Cooper plays Professor Bertram Potts, the youngest member of a gang of eight scholars diligently working on a multi-year encyclopedia project. The project is funded, it's explained, by a benefactor who was outraged that the Encyclopedia Brittanica failed to properly credit his invention of the electric toaster. They live a monastic existence in a Manhattan brownstone.

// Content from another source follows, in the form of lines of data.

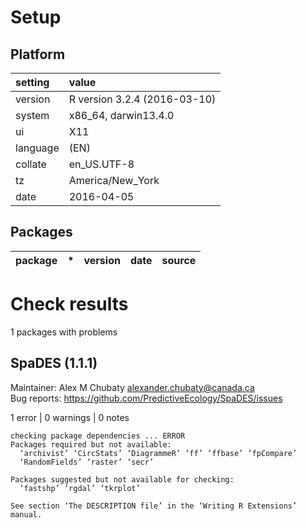 # Setup

## Platform

|setting  |value                        |
|:--------|:----------------------------|
|version  |R version 3.2.4 (2016-03-10) |
|system   |x86_64, darwin13.4.0         |
|ui       |X11                          |
|language |(EN)                         |
|collate  |en_US.UTF-8                  |
|tz       |America/New_York             |
|date     |2016-04-05                   |

## Packages

|package |*  |version |date |source |
|:-------|:--|:-------|:----|:------|

# Check results
1 packages with problems

## SpaDES (1.1.1)
Maintainer: Alex M Chubaty <alexander.chubaty@canada.ca>  
Bug reports: https://github.com/PredictiveEcology/SpaDES/issues

1 error  | 0 warnings | 0 notes

```
checking package dependencies ... ERROR
Packages required but not available:
  ‘archivist’ ‘CircStats’ ‘DiagrammeR’ ‘ff’ ‘ffbase’ ‘fpCompare’
  ‘RandomFields’ ‘raster’ ‘secr’

Packages suggested but not available for checking:
  ‘fastshp’ ‘rgdal’ ‘tkrplot’

See section ‘The DESCRIPTION file’ in the ‘Writing R Extensions’
manual.
```

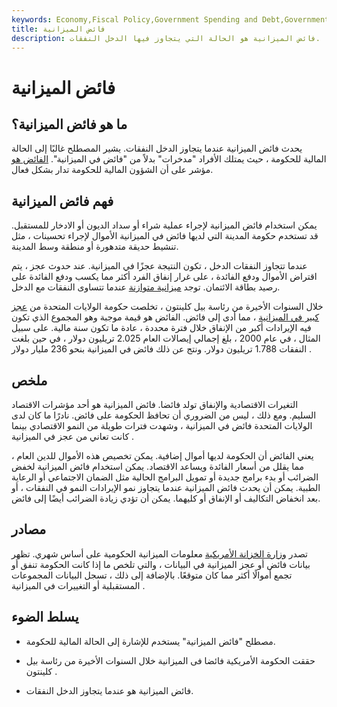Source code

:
 ```yaml
---
keywords: Economy,Fiscal Policy,Government Spending and Debt,Government Spending
title: فائض الميزانية
description: فائض الميزانية هو الحالة التي يتجاوز فيها الدخل النفقات.
---
```


# فائض الميزانية
## ما هو فائض الميزانية؟

يحدث فائض الميزانية عندما يتجاوز الدخل النفقات. يشير المصطلح غالبًا إلى الحالة المالية للحكومة ، حيث يمتلك الأفراد "مدخرات" بدلاً من "فائض في الميزانية". [الفائض هو](/surplus) مؤشر على أن الشؤون المالية للحكومة تدار بشكل فعال.

## فهم فائض الميزانية

يمكن استخدام فائض الميزانية لإجراء عملية شراء أو سداد الديون أو الادخار للمستقبل. قد تستخدم حكومة المدينة التي لديها فائض في الميزانية الأموال لإجراء تحسينات ، مثل تنشيط حديقة متدهورة أو منطقة وسط المدينة.

عندما تتجاوز النفقات الدخل ، تكون النتيجة عجزًا في الميزانية. عند حدوث عجز ، يتم اقتراض الأموال ودفع الفائدة ، على غرار إنفاق الفرد أكثر مما يكسب ودفع الفائدة على رصيد بطاقة الائتمان. توجد [ميزانية متوازنة](/balanced-budget) عندما تتساوى النفقات مع الدخل.

خلال السنوات الأخيرة من رئاسة بيل كلينتون ، تخلصت حكومة الولايات المتحدة من [عجز كبير في الميزانية](/budget-deficit) ، مما أدى إلى فائض. الفائض هو قيمة موجبة وهو المجموع الذي تكون فيه الإيرادات أكبر من الإنفاق خلال فترة محددة ، عادة ما تكون سنة مالية. على سبيل المثال ، في عام 2000 ، بلغ إجمالي إيصالات العام 2.025 تريليون دولار ، في حين بلغت النفقات 1.788 تريليون دولار. ونتج عن ذلك فائض في الميزانية بنحو 236 مليار دولار .

## ملخص

التغيرات الاقتصادية والإنفاق تولد فائضا. فائض الميزانية هو أحد مؤشرات الاقتصاد السليم. ومع ذلك ، ليس من الضروري أن تحافظ الحكومة على فائض. نادرًا ما كان لدى الولايات المتحدة فائض في الميزانية ، وشهدت فترات طويلة من النمو الاقتصادي بينما كانت تعاني من عجز في الميزانية .

يعني الفائض أن الحكومة لديها أموال إضافية. يمكن تخصيص هذه الأموال للدين العام ، مما يقلل من أسعار الفائدة ويساعد الاقتصاد. يمكن استخدام فائض الميزانية لخفض الضرائب أو بدء برامج جديدة أو تمويل البرامج الحالية مثل الضمان الاجتماعي أو الرعاية الطبية. يمكن أن يحدث فائض الميزانية عندما يتجاوز نمو الإيرادات النمو في النفقات ، أو بعد انخفاض التكاليف أو الإنفاق أو كليهما. يمكن أن تؤدي زيادة الضرائب أيضًا إلى فائض.

## مصادر

تصدر [وزارة الخزانة الأمريكية](/ustreasury) معلومات الميزانية الحكومية على أساس شهري. تظهر بيانات فائض أو عجز الميزانية في البيانات ، والتي تلخص ما إذا كانت الحكومة تنفق أو تجمع أموالًا أكثر مما كان متوقعًا. بالإضافة إلى ذلك ، تسجل البيانات المجموعات المستقبلية أو التغييرات في الميزانية .

## يسلط الضوء

- مصطلح "فائض الميزانية" يستخدم للإشارة إلى الحالة المالية للحكومة.

- حققت الحكومة الأمريكية فائضا فى الميزانية خلال السنوات الأخيرة من رئاسة بيل كلينتون .

- فائض الميزانية هو عندما يتجاوز الدخل النفقات.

Potts is writing an article about slang, but a chance visit from a garbageman makes him realize that his grasp of the subject is woefully out of date.

So Potts goes out into early-40's New York, soaking up the colorful language of the street, poolhall, subway, and ballpark. He winds up at a nightclub, where the star performer is one Sugarpuss O'Shea (Miss Stanwyck). Potts wants Sugarpuss badly—for research purposes, of course! She's reluctant, but (as it turns out) the DA is after her to testify against her mob boss boyfriend. So she decides to hide out with the encyclopedists, with hilarious results.

There are a lot of things to like here. Nobody played brassy bad girl roles (with or without the optional "heart of gold" accessory) better than Barbara Stanwyck. Coop's pretty good at light comedy too. The dialogue is clever, and must have been considered pretty racy for 1941. The supporting cast contains lots of actors any old-movie fan will recognize, and they're all great here: Dana Andrews, in a rare comic role as the mob boss; Dan Duryea and Ralph Peters as his bumbling henchmen; Charles Lane as an officious lawyer; Henry Travers (Clarence himself), S. Z. Sakall (Carl himself), and Richard Haydn (the Caterpillar himself) as professors. And more.

And also Gene Krupa and his band. Whoa.